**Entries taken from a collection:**
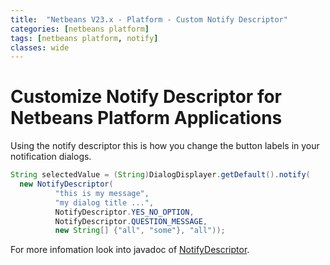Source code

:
 ```yaml
---
title:  "Netbeans V23.x - Platform - Custom Notify Descriptor"
categories: [netbeans platform]
tags: [netbeans platform, notify]
classes: wide
---
```


# Customize Notify Descriptor for Netbeans Platform Applications


Using the notify descriptor this is how you change the button labels in your notification dialogs. 

```java
String selectedValue = (String)DialogDisplayer.getDefault().notify(
  new NotifyDescriptor(
          "this is my message",
          "my dialog title ...", 
          NotifyDescriptor.YES_NO_OPTION, 
          NotifyDescriptor.QUESTION_MESSAGE, 
          new String[] {"all", "some"}, "all"));
```

For more infomation look into javadoc of [NotifyDescriptor](https://bits.netbeans.org/23/javadoc/org-openide-dialogs/org/openide/NotifyDescriptor.html).
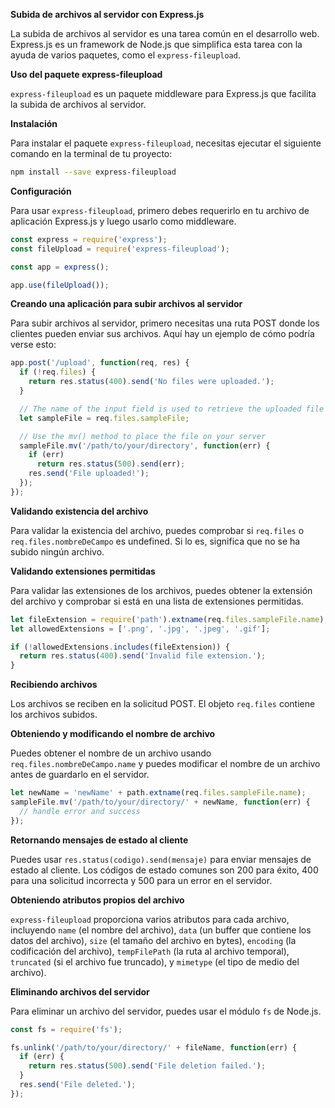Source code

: **Subida de archivos al servidor con Express.js**

La subida de archivos al servidor es una tarea común en el desarrollo web. Express.js es un framework de Node.js que simplifica esta tarea con la ayuda de varios paquetes, como el `express-fileupload`.

**Uso del paquete express-fileupload**

`express-fileupload` es un paquete middleware para Express.js que facilita la subida de archivos al servidor.

**Instalación**

Para instalar el paquete `express-fileupload`, necesitas ejecutar el siguiente comando en la terminal de tu proyecto:

```bash
npm install --save express-fileupload
```

**Configuración**

Para usar `express-fileupload`, primero debes requerirlo en tu archivo de aplicación Express.js y luego usarlo como middleware.

```javascript
const express = require('express');
const fileUpload = require('express-fileupload');

const app = express();

app.use(fileUpload());
```

**Creando una aplicación para subir archivos al servidor**

Para subir archivos al servidor, primero necesitas una ruta POST donde los clientes pueden enviar sus archivos. Aquí hay un ejemplo de cómo podría verse esto:

```javascript
app.post('/upload', function(req, res) {
  if (!req.files) {
    return res.status(400).send('No files were uploaded.');
  }

  // The name of the input field is used to retrieve the uploaded file
  let sampleFile = req.files.sampleFile;

  // Use the mv() method to place the file on your server
  sampleFile.mv('/path/to/your/directory', function(err) {
    if (err)
      return res.status(500).send(err);
    res.send('File uploaded!');
  });
});
```

**Validando existencia del archivo**

Para validar la existencia del archivo, puedes comprobar si `req.files` o `req.files.nombreDeCampo` es undefined. Si lo es, significa que no se ha subido ningún archivo.

**Validando extensiones permitidas**

Para validar las extensiones de los archivos, puedes obtener la extensión del archivo y comprobar si está en una lista de extensiones permitidas.

```javascript
let fileExtension = require('path').extname(req.files.sampleFile.name);
let allowedExtensions = ['.png', '.jpg', '.jpeg', '.gif'];

if (!allowedExtensions.includes(fileExtension)) {
  return res.status(400).send('Invalid file extension.');
}
```

**Recibiendo archivos**

Los archivos se reciben en la solicitud POST. El objeto `req.files` contiene los archivos subidos.

**Obteniendo y modificando el nombre de archivo**

Puedes obtener el nombre de un archivo usando `req.files.nombreDeCampo.name` y puedes modificar el nombre de un archivo antes de guardarlo en el servidor.

```javascript
let newName = 'newName' + path.extname(req.files.sampleFile.name);
sampleFile.mv('/path/to/your/directory/' + newName, function(err) {
  // handle error and success
});
```

**Retornando mensajes de estado al cliente**

Puedes usar `res.status(codigo).send(mensaje)` para enviar mensajes de estado al cliente. Los códigos de estado comunes son 200 para éxito, 400 para una solicitud incorrecta y 500 para un error en el servidor.

**Obteniendo atributos propios del archivo**

`express-fileupload` proporciona varios atributos para cada archivo, incluyendo `name` (el nombre del archivo), `data` (un buffer que contiene los datos del archivo), `size` (el tamaño del archivo en bytes), `encoding` (la codificación del archivo), `tempFilePath` (la ruta al archivo temporal), `truncated` (si el archivo fue truncado), y `mimetype` (el tipo de medio del archivo).

**Eliminando archivos del servidor**

Para eliminar un archivo del servidor, puedes usar el módulo `fs` de Node.js.

```javascript
const fs = require('fs');

fs.unlink('/path/to/your/directory/' + fileName, function(err) {
  if (err) {
    return res.status(500).send('File deletion failed.');
  }
  res.send('File deleted.');
});
```

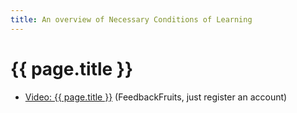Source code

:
 ```yaml
---
title: An overview of Necessary Conditions of Learning
---
```

# {{ page.title }}

  - [Video: {{ page.title }}][fbf] (FeedbackFruits, just register an account)

[yt]: https://youtu.be/_d42-kTKDcI
[fbf]: https://eu.feedbackfruits.com/groups/activity-course/d04b0280-e219-42c4-aee1-1272609bc4bd
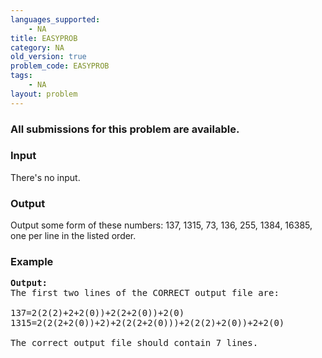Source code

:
 ```yaml
---
languages_supported:
    - NA
title: EASYPROB
category: NA
old_version: true
problem_code: EASYPROB
tags:
    - NA
layout: problem
---
```

###  All submissions for this problem are available. 

### Input

There's no input.

### Output

Output some form of these numbers: 137, 1315, 73, 136, 255, 1384, 16385, one per line in the listed order.

### Example

<pre>
<b>Output:</b>
The first two lines of the CORRECT output file are:

137=2(2(2)+2+2(0))+2(2+2(0))+2(0)
1315=2(2(2+2(0))+2)+2(2(2+2(0)))+2(2(2)+2(0))+2+2(0)

The correct output file should contain 7 lines.

</pre>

**Work to complete:** Among the entries above, identify all lines with "archivos" and copy them.

**Result of the task:**
: **Subida de archivos al servidor con Express.js**
La subida de archivos al servidor es una tarea común en el desarrollo web. Express.js es un framework de Node.js que simplifica esta tarea con la ayuda de varios paquetes, como el `express-fileupload`.
`express-fileupload` es un paquete middleware para Express.js que facilita la subida de archivos al servidor.
**Creando una aplicación para subir archivos al servidor**
Para subir archivos al servidor, primero necesitas una ruta POST donde los clientes pueden enviar sus archivos. Aquí hay un ejemplo de cómo podría verse esto:
Para validar las extensiones de los archivos, puedes obtener la extensión del archivo y comprobar si está en una lista de extensiones permitidas.
**Recibiendo archivos**
Los archivos se reciben en la solicitud POST. El objeto `req.files` contiene los archivos subidos.
**Eliminando archivos del servidor**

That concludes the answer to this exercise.